═══ Data to examine ═══

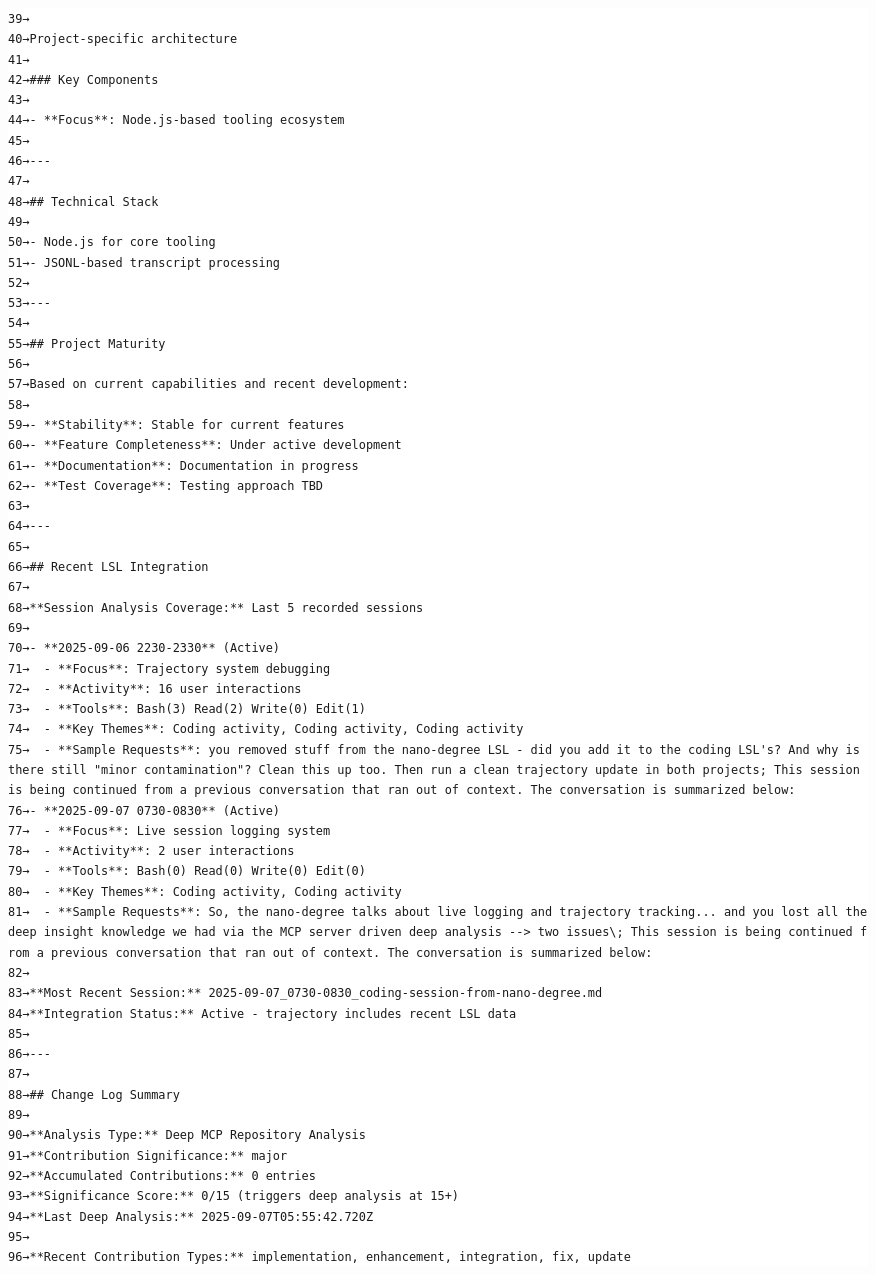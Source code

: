     39→
    40→Project-specific architecture
    41→
    42→### Key Components
    43→
    44→- **Focus**: Node.js-based tooling ecosystem
    45→
    46→---
    47→
    48→## Technical Stack
    49→
    50→- Node.js for core tooling
    51→- JSONL-based transcript processing
    52→
    53→---
    54→
    55→## Project Maturity
    56→
    57→Based on current capabilities and recent development:
    58→
    59→- **Stability**: Stable for current features
    60→- **Feature Completeness**: Under active development
    61→- **Documentation**: Documentation in progress
    62→- **Test Coverage**: Testing approach TBD
    63→
    64→---
    65→
    66→## Recent LSL Integration
    67→
    68→**Session Analysis Coverage:** Last 5 recorded sessions
    69→
    70→- **2025-09-06 2230-2330** (Active)
    71→  - **Focus**: Trajectory system debugging
    72→  - **Activity**: 16 user interactions
    73→  - **Tools**: Bash(3) Read(2) Write(0) Edit(1)
    74→  - **Key Themes**: Coding activity, Coding activity, Coding activity
    75→  - **Sample Requests**: you removed stuff from the nano-degree LSL - did you add it to the coding LSL's? And why is there still "minor contamination"? Clean this up too. Then run a clean trajectory update in both projects; This session is being continued from a previous conversation that ran out of context. The conversation is summarized below:
    76→- **2025-09-07 0730-0830** (Active)
    77→  - **Focus**: Live session logging system
    78→  - **Activity**: 2 user interactions
    79→  - **Tools**: Bash(0) Read(0) Write(0) Edit(0)
    80→  - **Key Themes**: Coding activity, Coding activity
    81→  - **Sample Requests**: So, the nano-degree talks about live logging and trajectory tracking... and you lost all the deep insight knowledge we had via the MCP server driven deep analysis --> two issues\; This session is being continued from a previous conversation that ran out of context. The conversation is summarized below:
    82→
    83→**Most Recent Session:** 2025-09-07_0730-0830_coding-session-from-nano-degree.md
    84→**Integration Status:** Active - trajectory includes recent LSL data
    85→
    86→---
    87→
    88→## Change Log Summary
    89→
    90→**Analysis Type:** Deep MCP Repository Analysis
    91→**Contribution Significance:** major
    92→**Accumulated Contributions:** 0 entries
    93→**Significance Score:** 0/15 (triggers deep analysis at 15+)
    94→**Last Deep Analysis:** 2025-09-07T05:55:42.720Z
    95→
    96→**Recent Contribution Types:** implementation, enhancement, integration, fix, update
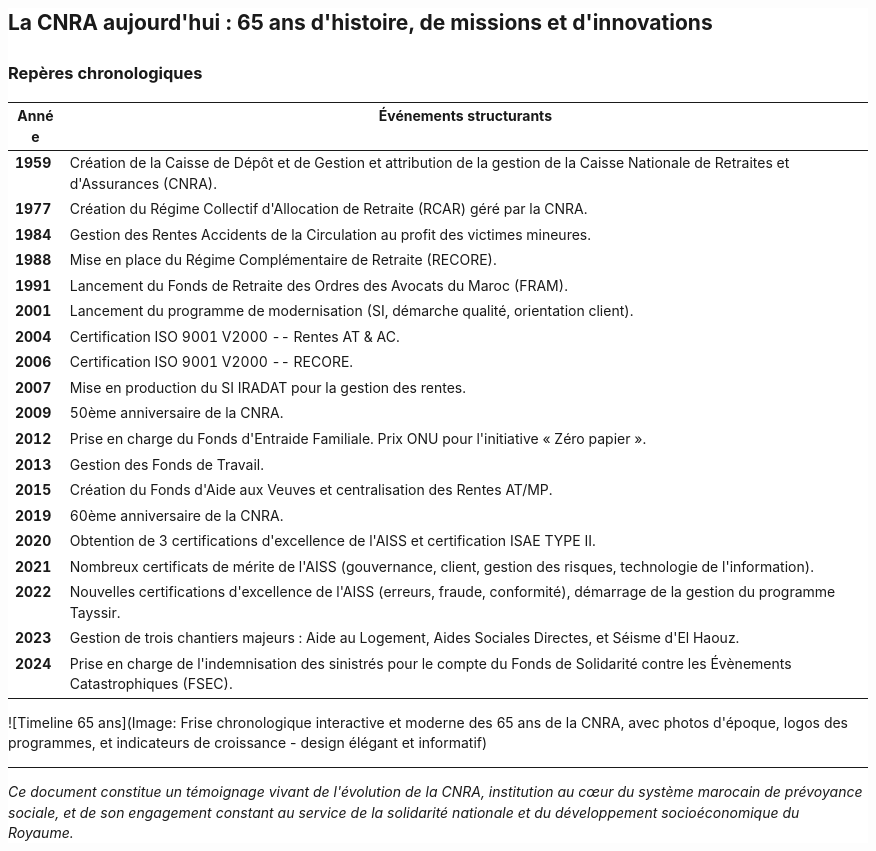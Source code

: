 
## La CNRA aujourd'hui : 65 ans d'histoire, de missions et d'innovations

### Repères chronologiques

| **Année** | **Événements structurants** |
|-----------|------------------------------|
| **1959** | Création de la Caisse de Dépôt et de Gestion et attribution de la gestion de la Caisse Nationale de Retraites et d'Assurances (CNRA). |
| **1977** | Création du Régime Collectif d'Allocation de Retraite (RCAR) géré par la CNRA. |
| **1984** | Gestion des Rentes Accidents de la Circulation au profit des victimes mineures. |
| **1988** | Mise en place du Régime Complémentaire de Retraite (RECORE). |
| **1991** | Lancement du Fonds de Retraite des Ordres des Avocats du Maroc (FRAM). |
| **2001** | Lancement du programme de modernisation (SI, démarche qualité, orientation client). |
| **2004** | Certification ISO 9001 V2000 -- Rentes AT & AC. |
| **2006** | Certification ISO 9001 V2000 -- RECORE. |
| **2007** | Mise en production du SI IRADAT pour la gestion des rentes. |
| **2009** | 50ème anniversaire de la CNRA. |
| **2012** | Prise en charge du Fonds d'Entraide Familiale. Prix ONU pour l'initiative « Zéro papier ». |
| **2013** | Gestion des Fonds de Travail. |
| **2015** | Création du Fonds d'Aide aux Veuves et centralisation des Rentes AT/MP. |
| **2019** | 60ème anniversaire de la CNRA. |
| **2020** | Obtention de 3 certifications d'excellence de l'AISS et certification ISAE TYPE II. |
| **2021** | Nombreux certificats de mérite de l'AISS (gouvernance, client, gestion des risques, technologie de l'information). |
| **2022** | Nouvelles certifications d'excellence de l'AISS (erreurs, fraude, conformité), démarrage de la gestion du programme Tayssir. |
| **2023** | Gestion de trois chantiers majeurs : Aide au Logement, Aides Sociales Directes, et Séisme d'El Haouz. |
| **2024** | Prise en charge de l'indemnisation des sinistrés pour le compte du Fonds de Solidarité contre les Évènements Catastrophiques (FSEC). |

![Timeline 65 ans](Image: Frise chronologique interactive et moderne des 65 ans de la CNRA, avec photos d'époque, logos des programmes, et indicateurs de croissance - design élégant et informatif)

---

*Ce document constitue un témoignage vivant de l'évolution de la CNRA, institution au cœur du système marocain de prévoyance sociale, et de son engagement constant au service de la solidarité nationale et du développement socioéconomique du Royaume.*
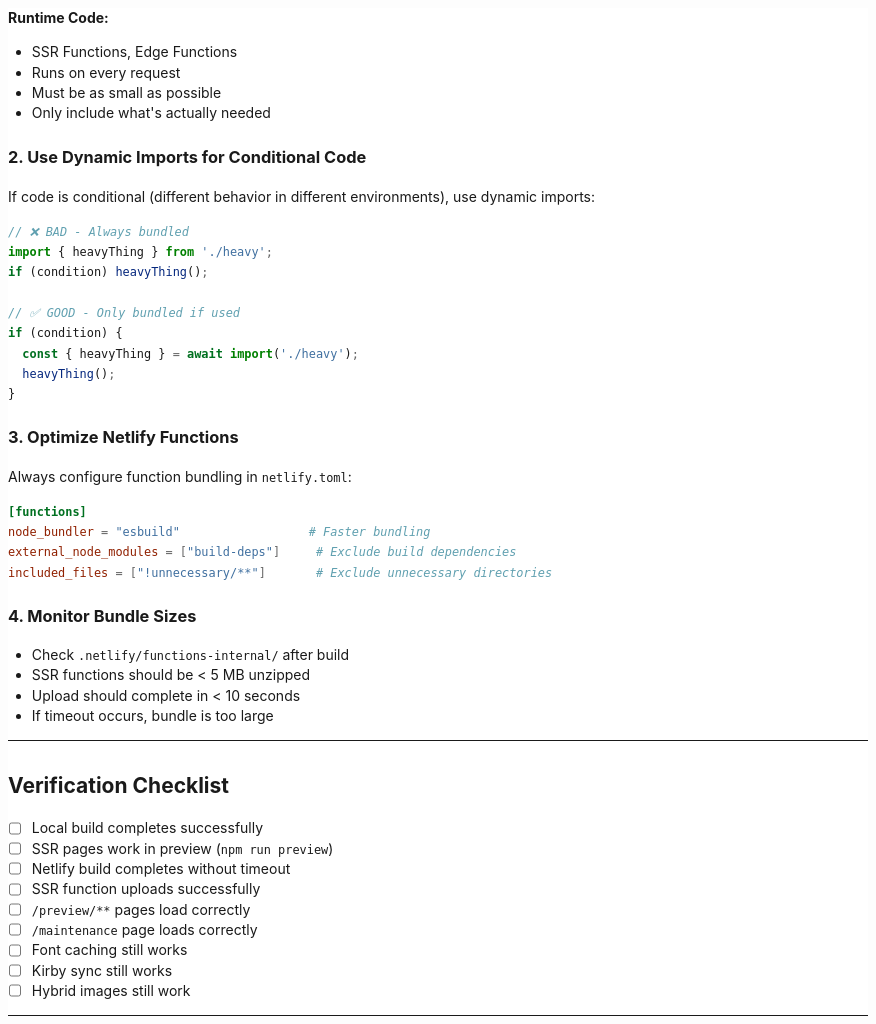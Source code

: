 **Runtime Code:**

- SSR Functions, Edge Functions
- Runs on every request
- Must be as small as possible
- Only include what's actually needed

### 2. Use Dynamic Imports for Conditional Code

If code is conditional (different behavior in different environments), use dynamic imports:

```javascript
// ❌ BAD - Always bundled
import { heavyThing } from './heavy';
if (condition) heavyThing();

// ✅ GOOD - Only bundled if used
if (condition) {
  const { heavyThing } = await import('./heavy');
  heavyThing();
}
```

### 3. Optimize Netlify Functions

Always configure function bundling in `netlify.toml`:

```toml
[functions]
node_bundler = "esbuild"                  # Faster bundling
external_node_modules = ["build-deps"]     # Exclude build dependencies
included_files = ["!unnecessary/**"]       # Exclude unnecessary directories
```

### 4. Monitor Bundle Sizes

- Check `.netlify/functions-internal/` after build
- SSR functions should be < 5 MB unzipped
- Upload should complete in < 10 seconds
- If timeout occurs, bundle is too large

---

## Verification Checklist

- [ ] Local build completes successfully
- [ ] SSR pages work in preview (`npm run preview`)
- [ ] Netlify build completes without timeout
- [ ] SSR function uploads successfully
- [ ] `/preview/**` pages load correctly
- [ ] `/maintenance` page loads correctly
- [ ] Font caching still works
- [ ] Kirby sync still works
- [ ] Hybrid images still work

---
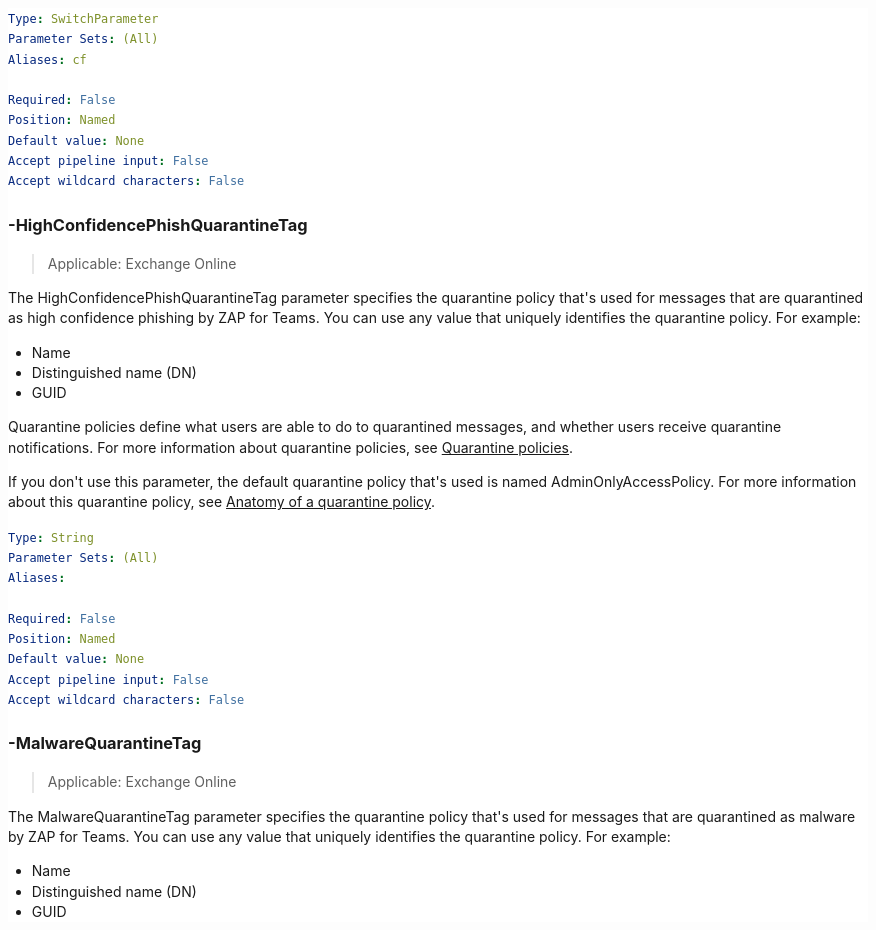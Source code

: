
 ```yaml
Type: SwitchParameter
Parameter Sets: (All)
Aliases: cf

Required: False
Position: Named
Default value: None
Accept pipeline input: False
Accept wildcard characters: False
```

### -HighConfidencePhishQuarantineTag

> Applicable: Exchange Online

The HighConfidencePhishQuarantineTag parameter specifies the quarantine policy that's used for messages that are quarantined as high confidence phishing by ZAP for Teams. You can use any value that uniquely identifies the quarantine policy. For example:

- Name
- Distinguished name (DN)
- GUID

Quarantine policies define what users are able to do to quarantined messages, and whether users receive quarantine notifications. For more information about quarantine policies, see [Quarantine policies](https://learn.microsoft.com/defender-office-365/quarantine-policies).

If you don't use this parameter, the default quarantine policy that's used is named AdminOnlyAccessPolicy. For more information about this quarantine policy, see [Anatomy of a quarantine policy](https://learn.microsoft.com/defender-office-365/quarantine-policies#anatomy-of-a-quarantine-policy).

```yaml
Type: String
Parameter Sets: (All)
Aliases:

Required: False
Position: Named
Default value: None
Accept pipeline input: False
Accept wildcard characters: False
```

### -MalwareQuarantineTag

> Applicable: Exchange Online

The MalwareQuarantineTag parameter specifies the quarantine policy that's used for messages that are quarantined as malware by ZAP for Teams. You can use any value that uniquely identifies the quarantine policy. For example:

- Name
- Distinguished name (DN)
- GUID
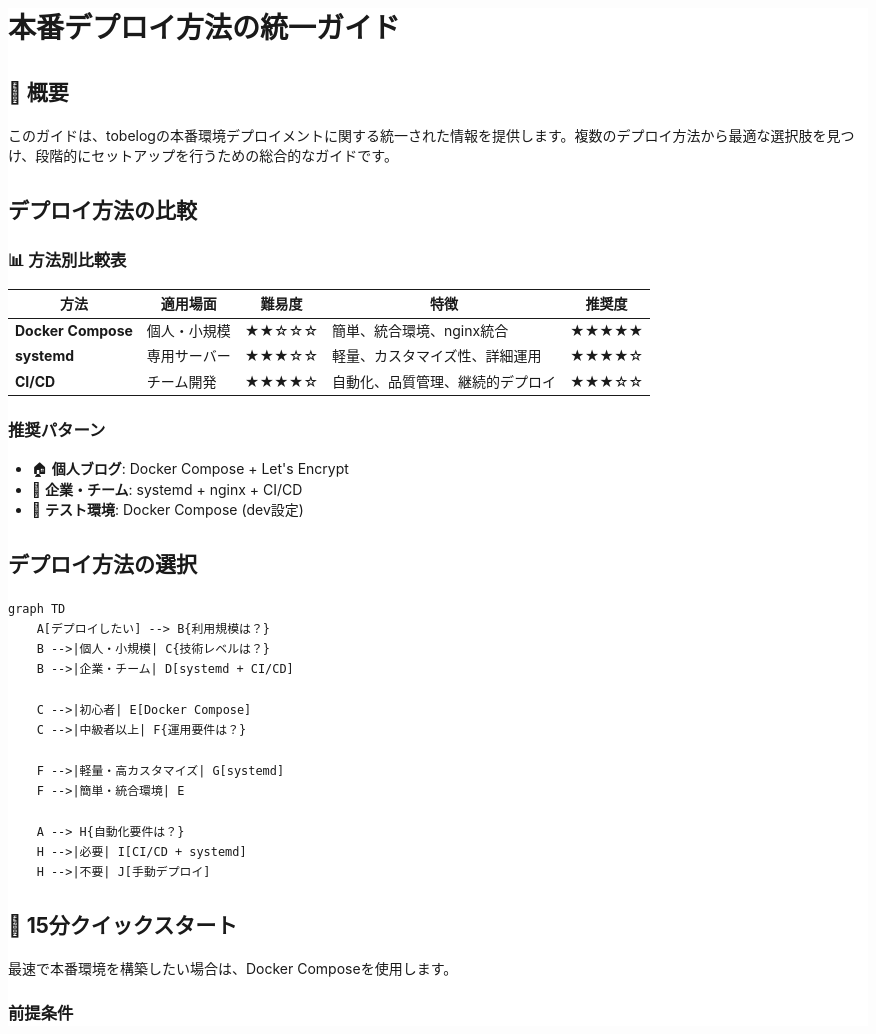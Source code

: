 # 本番デプロイ方法の統一ガイド

## 🎯 概要

このガイドは、tobelogの本番環境デプロイメントに関する統一された情報を提供します。複数のデプロイ方法から最適な選択肢を見つけ、段階的にセットアップを行うための総合的なガイドです。

## デプロイ方法の比較

### 📊 方法別比較表

| 方法 | 適用場面 | 難易度 | 特徴 | 推奨度 |
|------|----------|--------|------|--------|
| **Docker Compose** | 個人・小規模 | ★★☆☆☆ | 簡単、統合環境、nginx統合 | ★★★★★ |
| **systemd** | 専用サーバー | ★★★☆☆ | 軽量、カスタマイズ性、詳細運用 | ★★★★☆ |
| **CI/CD** | チーム開発 | ★★★★☆ | 自動化、品質管理、継続的デプロイ | ★★★☆☆ |

### 推奨パターン

- 🏠 **個人ブログ**: Docker Compose + Let's Encrypt
- 🏢 **企業・チーム**: systemd + nginx + CI/CD  
- 🧪 **テスト環境**: Docker Compose (dev設定)

## デプロイ方法の選択

```mermaid
graph TD
    A[デプロイしたい] --> B{利用規模は？}
    B -->|個人・小規模| C{技術レベルは？}
    B -->|企業・チーム| D[systemd + CI/CD]
    
    C -->|初心者| E[Docker Compose]
    C -->|中級者以上| F{運用要件は？}
    
    F -->|軽量・高カスタマイズ| G[systemd]
    F -->|簡単・統合環境| E
    
    A --> H{自動化要件は？}
    H -->|必要| I[CI/CD + systemd]
    H -->|不要| J[手動デプロイ]
```

## 🚀 15分クイックスタート

最速で本番環境を構築したい場合は、Docker Composeを使用します。

### 前提条件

═══

■ Directions for this task:
From the line that has "des rentes. |" through the line that has "en charge du", copy every line exactly as it appears above, and leave out all others.

■ Solution to this exercise:
| **2007** | Mise en production du SI IRADAT pour la gestion des rentes. |
| **2009** | 50ème anniversaire de la CNRA. |
| **2012** | Prise en charge du Fonds d'Entraide Familiale. Prix ONU pour l'initiative « Zéro papier ». |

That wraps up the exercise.